Dans l’affaire T‑145/17 R,

Célestin Kanyama, demeurant à La Gombe (République démocratique du Congo), représenté par Mes O. Okito et A. Ouannès, avocats,

partie requérante,

contre

Conseil de l’Union européenne,

partie défenderesse,

ayant pour objet une demande fondée sur les articles 278 et 279 TFUE et tendant au sursis à l’exécution du règlement (UE) 2016/2230 du Conseil, du 12 décembre 2016, modifiant le règlement (CE) n° 1183/2005 instituant certaines mesures restrictives spécifiques à l’encontre des personnes agissant en violation de l’embargo sur les armes imposé à la République démocratique du Congo (JO 2016, L 336 I, p. 1),

LE PRÉSIDENT DU TRIBUNAL

rend la présente

Ordonnance

 Antécédents du litige, procédure et conclusions des parties

1        Il ressort des considérants de sa décision (PESC) 2016/2231, du 12 décembre 2016, modifiant la décision 2010/788/PESC concernant l’adoption de mesures restrictives à l’encontre de la République démocratique du Congo (JO 2016, L 336 I, p. 7), que le Conseil de l’Union européenne a adopté, le 17 octobre 2016, des conclusions faisant état d’une profonde préoccupation quant à la situation politique en République démocratique du Congo (ci-après la « RDC »).

2        En particulier, il condamnait vivement les actes d’une extrême violence qui avaient été commis les 19 et 20 septembre à Kinshasa, indiquant que ces actes avaient encore aggravé la situation d’impasse dans laquelle se trouvait le pays du fait de la non-convocation des électeurs à l’élection présidentielle dans le délai constitutionnel fixé au 20 décembre 2016.
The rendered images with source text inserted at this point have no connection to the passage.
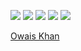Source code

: ![](http://github-profile-summary-cards.vercel.app/api/cards/profile-details?username=owais6153&theme=github_dark)
![](http://github-profile-summary-cards.vercel.app/api/cards/stats?username=owais6153&theme=github_dark)
![](http://github-profile-summary-cards.vercel.app/api/cards/repos-per-language?username=owais6153&theme=github_dark)
![](http://github-profile-summary-cards.vercel.app/api/cards/most-commit-language?username=owais6153&theme=github_dark)
![](http://github-profile-summary-cards.vercel.app/api/cards/productive-time?username=owais6153&theme=github_dark&utcOffset=8)



<div class="badge-base LI-profile-badge" data-locale="en_US" data-size="medium" data-theme="dark" data-type="VERTICAL" data-vanity="owais6153" data-version="v1"><a class="badge-base__link LI-simple-link" href="https://pk.linkedin.com/in/owais6153?trk=profile-badge">Owais Khan</a></div>
              

<script src="https://platform.linkedin.com/badges/js/profile.js" async defer type="text/javascript"></script>
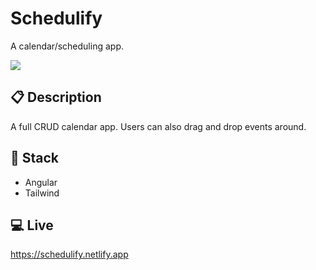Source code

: # Schedulify

A calendar/scheduling app.

![](https://res.cloudinary.com/du1qfmeoz/image/upload/v1717150441/Various/screely-1717150389993_ct3zpg.png)

## 📋 Description

A full CRUD calendar app. Users can also drag and drop events around.

## 🥞 Stack

- Angular
- Tailwind

## 💻 Live

https://schedulify.netlify.app
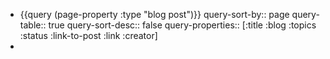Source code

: - {{query (page-property :type "blog post")}}
  query-sort-by:: page
  query-table:: true
  query-sort-desc:: false
  query-properties:: [:title :blog :topics :status :link-to-post :link :creator]
-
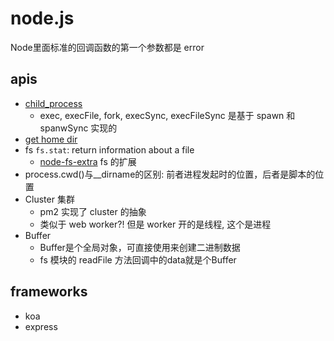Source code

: # node.js

Node里面标准的回调函数的第一个参数都是 error

## apis

* [child_process](https://nodejs.org/api/child_process.html)
  * exec, execFile, fork, execSync, execFileSync 是基于 spawn 和 spanwSync 实现的
* [get home dir](https://nodejs.org/api/os.html#os_os_homedir)
* fs
  `fs.stat`: return information about a file
  * [node-fs-extra](https://github.com/jprichardson/node-fs-extra) fs 的扩展
* process.cwd()与__dirname的区别: 前者进程发起时的位置，后者是脚本的位置
* Cluster 集群
  * pm2 实现了 cluster 的抽象
  * 类似于 web worker?! 但是 worker 开的是线程, 这个是进程
* Buffer
  * Buffer是个全局对象，可直接使用来创建二进制数据
  * fs 模块的 readFile 方法回调中的data就是个Buffer

## frameworks

* koa
* express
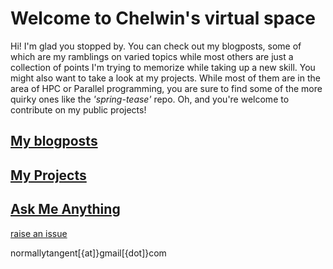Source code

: # Welcome to Chelwin's virtual space
Hi! I'm glad you stopped by. You can check out my blogposts, some of which are my ramblings on varied topics while most others are just a collection of points I'm trying to memorize while taking up a new skill. You might also want to take a look at my projects. While most of them are in the area of  HPC or Parallel programming, you are sure to find some of the more quirky ones like the <i>'spring-tease' </i> repo. Oh, and you're welcome to contribute on my public projects! 

## [My blogposts](http://chelwin.github.io/blog)
## [My Projects](http://chelwin.github.io/projects)
## [Ask Me Anything](http://chelwin.github.io/contact)
[raise an issue](https://github.com/Chelwin/Chelwin.github.io/issues)
<p>normallytangent[{at]}gmail[{dot]}com</p>
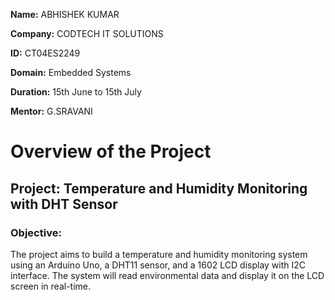 **Name:** ABHISHEK KUMAR

**Company:** CODTECH IT SOLUTIONS

**ID:** CT04ES2249

**Domain:** Embedded Systems

**Duration:** 15th June to 15th July

**Mentor:** G.SRAVANI

#  Overview of the Project 
## Project: Temperature and Humidity Monitoring with DHT Sensor

### Objective:
The project aims to build a temperature and humidity monitoring system using an Arduino Uno, a DHT11 sensor, and a 1602 LCD display with I2C interface. The system will read environmental data and display it on the LCD screen in real-time.
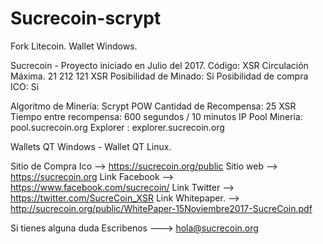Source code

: # Sucrecoin-scrypt

Fork Litecoin. 
Wallet Windows. 

Sucrecoin - Proyecto iniciado en Julio del 2017.
Código:  XSR 
	Circulación Máxima. 21 212 121 XSR 
	Posibilidad de Minado: Si 
	Posibilidad de compra ICO: Si 

  Algoritmo de Minería: Scrypt POW
	Cantidad de Recompensa: 25 XSR
	Tiempo entre recompensa: 600 segundos / 10 minutos
	 IP Pool Mineria: pool.sucrecoin.org
   Explorer : explorer.sucrecoin.org
  
 Wallets QT Windows - Wallet QT Linux.

Sitio de Compra Ico -->  https://sucrecoin.org/public
Sitio web -->  https://sucrecoin.org 
Link Facebook --> https://www.facebook.com/sucrecoin/
Link Twitter -->   https://twitter.com/SucreCoin_XSR
Link Whitepaper. -->  http://sucrecoin.org/public/WhitePaper-15Noviembre2017-SucreCoin.pdf

Si tienes alguna duda Escribenos --->   hola@sucrecoin.org

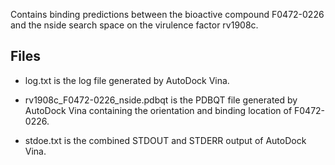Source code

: Contains binding predictions between the bioactive compound F0472-0226 and the nside search space on the virulence factor rv1908c.

## Files

- log.txt is the log file generated by AutoDock Vina.

- rv1908c_F0472-0226_nside.pdbqt is the PDBQT file generated by AutoDock Vina containing the orientation and binding location of F0472-0226.

- stdoe.txt is the combined STDOUT and STDERR output of AutoDock Vina.

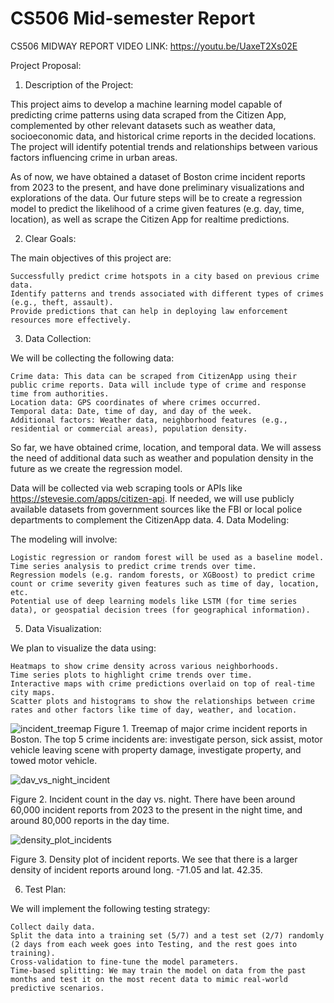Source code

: # CS506 Mid-semester Report #

CS506 MIDWAY REPORT VIDEO LINK: https://youtu.be/UaxeT2Xs02E


Project Proposal:

1. Description of the Project:

This project aims to develop a machine learning model capable of predicting crime patterns using data scraped from the Citizen App, complemented by other relevant datasets such as weather data, socioeconomic data, and historical crime reports in the decided locations. The project will identify potential trends and relationships between various factors influencing crime in urban areas. 

As of now, we have obtained a dataset of Boston crime incident reports from 2023 to the present, and have done preliminary visualizations and explorations of the data. Our future steps will be to create a regression model to predict the likelihood of a crime given features (e.g. day, time, location), as well as scrape the Citizen App for realtime predictions.

2. Clear Goals:

The main objectives of this project are:

    Successfully predict crime hotspots in a city based on previous crime data.
    Identify patterns and trends associated with different types of crimes (e.g., theft, assault).
    Provide predictions that can help in deploying law enforcement resources more effectively.

3. Data Collection:

We will be collecting the following data:

    Crime data: This data can be scraped from CitizenApp using their public crime reports. Data will include type of crime and response time from authorities.
    Location data: GPS coordinates of where crimes occurred.
    Temporal data: Date, time of day, and day of the week.
    Additional factors: Weather data, neighborhood features (e.g., residential or commercial areas), population density.

So far, we have obtained crime, location, and temporal data. We will assess the need of additional data such as weather and population density in the future as we create the regression model.

Data will be collected via web scraping tools or APIs like https://stevesie.com/apps/citizen-api. If needed, we will use publicly available datasets from government sources like the FBI or local police departments to complement the CitizenApp data.
4. Data Modeling:

The modeling will involve:

    Logistic regression or random forest will be used as a baseline model.
    Time series analysis to predict crime trends over time.
    Regression models (e.g. random forests, or XGBoost) to predict crime count or crime severity given features such as time of day, location, etc.
    Potential use of deep learning models like LSTM (for time series data), or geospatial decision trees (for geographical information).

5. Data Visualization:

We plan to visualize the data using:

    Heatmaps to show crime density across various neighborhoods.
    Time series plots to highlight crime trends over time.
    Interactive maps with crime predictions overlaid on top of real-time city maps.
    Scatter plots and histograms to show the relationships between crime rates and other factors like time of day, weather, and location.

![incident_treemap](https://github.com/user-attachments/assets/dae1b0f8-00f9-4ee6-b663-f10880ecddb2)
Figure 1. Treemap of major crime incident reports in Boston. The top 5 crime incidents are: investigate person, sick assist, motor vehicle leaving scene with property damage, investigate property, and towed motor vehicle. 

![dav_vs_night_incident](https://github.com/user-attachments/assets/19a59f80-ea29-495e-9d52-076687bff4be)

Figure 2. Incident count in the day vs. night. There have been around 60,000 incident reports from 2023 to the present in the night time, and around 80,000 reports in the day time. 

![density_plot_incidents](https://github.com/user-attachments/assets/5db904a0-b472-4f08-a567-abfdcc560135)

Figure 3. Density plot of incident reports. We see that there is a larger density of incident reports around long. -71.05 and lat. 42.35. 

6. Test Plan:

We will implement the following testing strategy:

    Collect daily data.
    Split the data into a training set (5/7) and a test set (2/7) randomly (2 days from each week goes into Testing, and the rest goes into training).
    Cross-validation to fine-tune the model parameters.
    Time-based splitting: We may train the model on data from the past months and test it on the most recent data to mimic real-world predictive scenarios.

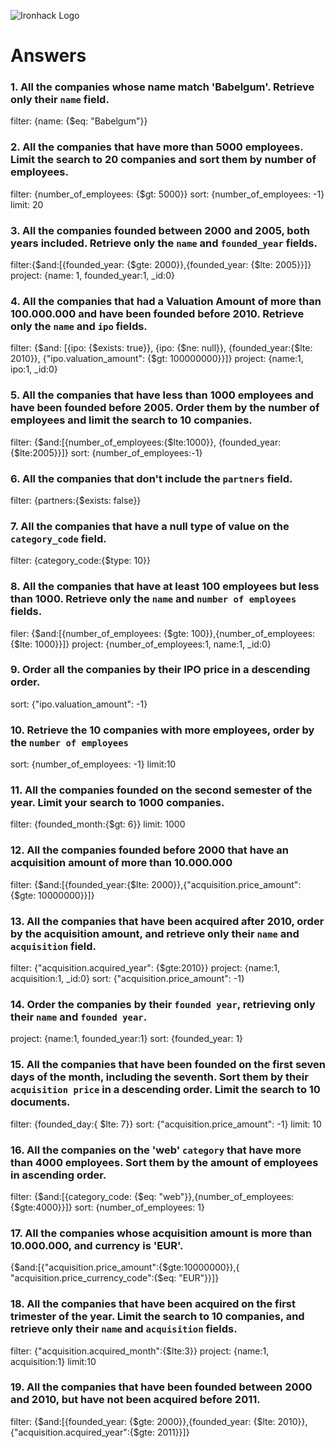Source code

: ![Ironhack Logo](https://i.imgur.com/1QgrNNw.png)

# Answers

### 1. All the companies whose name match 'Babelgum'. Retrieve only their `name` field.

filter: {name: {$eq: "Babelgum"}}

### 2. All the companies that have more than 5000 employees. Limit the search to 20 companies and sort them by **number of employees**.

filter: {number_of_employees: {$gt: 5000}}
sort: {number_of_employees: -1}
limit: 20

### 3. All the companies founded between 2000 and 2005, both years included. Retrieve only the `name` and `founded_year` fields.

filter:{$and:[{founded_year: {$gte: 2000}},{founded_year: {$lte: 2005}}]}
project: {name: 1, founded_year:1, _id:0}

### 4. All the companies that had a Valuation Amount of more than 100.000.000 and have been founded before 2010. Retrieve only the `name` and `ipo` fields.

filter: {$and: [{ipo: {$exists: true}}, {ipo: {$ne: null}}, {founded_year:{$lte: 2010}}, {"ipo.valuation_amount": {$gt: 100000000}}]}
project: {name:1, ipo:1, _id:0}

### 5. All the companies that have less than 1000 employees and have been founded before 2005. Order them by the number of employees and limit the search to 10 companies.

filter: {$and:[{number_of_employees:{$lte:1000}}, {founded_year:{$lte:2005}}]}
sort: {number_of_employees:-1}

### 6. All the companies that don't include the `partners` field.

filter: {partners:{$exists: false}}

### 7. All the companies that have a null type of value on the `category_code` field.

filter: {category_code:{$type: 10}}

### 8. All the companies that have at least 100 employees but less than 1000. Retrieve only the `name` and `number of employees` fields.

filer: {$and:[{number_of_employees: {$gte: 100}},{number_of_employees: {$lte: 1000}}]}
project: {number_of_employees:1, name:1, _id:0}

### 9. Order all the companies by their IPO price in a descending order.

sort: {"ipo.valuation_amount": -1}

### 10. Retrieve the 10 companies with more employees, order by the `number of employees`

sort: {number_of_employees: -1}
limit:10
### 11. All the companies founded on the second semester of the year. Limit your search to 1000 companies.


filter: {founded_month:{$gt: 6}}
limit: 1000
<!-- ### 12. All the companies that have been 'deadpooled' after the third year. -->

<!-- Your Code Goes Here -->

### 12. All the companies founded before 2000 that have an acquisition amount of more than 10.000.000

filter: {$and:[{founded_year:{$lte: 2000}},{"acquisition.price_amount": {$gte: 10000000}}]}

### 13. All the companies that have been acquired after 2010, order by the acquisition amount, and retrieve only their `name` and `acquisition` field.

filter: {"acquisition.acquired_year": {$gte:2010}}
project: {name:1, acquisition:1, _id:0}
sort: {"acquisition.price_amount": -1}

### 14. Order the companies by their `founded year`, retrieving only their `name` and `founded year`.

project: {name:1, founded_year:1}
sort: {founded_year: 1}


### 15. All the companies that have been founded on the first seven days of the month, including the seventh. Sort them by their `acquisition price` in a descending order. Limit the search to 10 documents.

filter: {founded_day:{ $lte: 7}}
sort: {"acquisition.price_amount": -1}
limit: 10

### 16. All the companies on the 'web' `category` that have more than 4000 employees. Sort them by the amount of employees in ascending order.

filter: {$and:[{category_code: {$eq: "web"}},{number_of_employees:{$gte:4000}}]}
sort: {number_of_employees: 1}

### 17. All the companies whose acquisition amount is more than 10.000.000, and currency is 'EUR'.

{$and:[{"acquisition.price_amount":{$gte:10000000}},{ "acquisition.price_currency_code":{$eq: "EUR"}}]}

### 18. All the companies that have been acquired on the first trimester of the year. Limit the search to 10 companies, and retrieve only their `name` and `acquisition` fields.

filter: {"acquisition.acquired_month":{$lte:3}}
project: {name:1, acquisition:1}
limit:10

### 19. All the companies that have been founded between 2000 and 2010, but have not been acquired before 2011.

filter: {$and:[{founded_year: {$gte: 2000}},{founded_year: {$lte: 2010}}, {"acquisition.acquired_year":{$gte: 2011}}]}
3        Le Conseil s’est également déclaré prêt à utiliser tous les moyens à sa disposition, y compris le recours à des mesures restrictives contre ceux qui étaient responsables de graves violations des droits de l’homme, incitaient à la violence ou qui faisaient obstacle à une sortie de crise consensuelle, pacifique et respectueuse de l’aspiration du peuple de la RDC à élire ses représentants.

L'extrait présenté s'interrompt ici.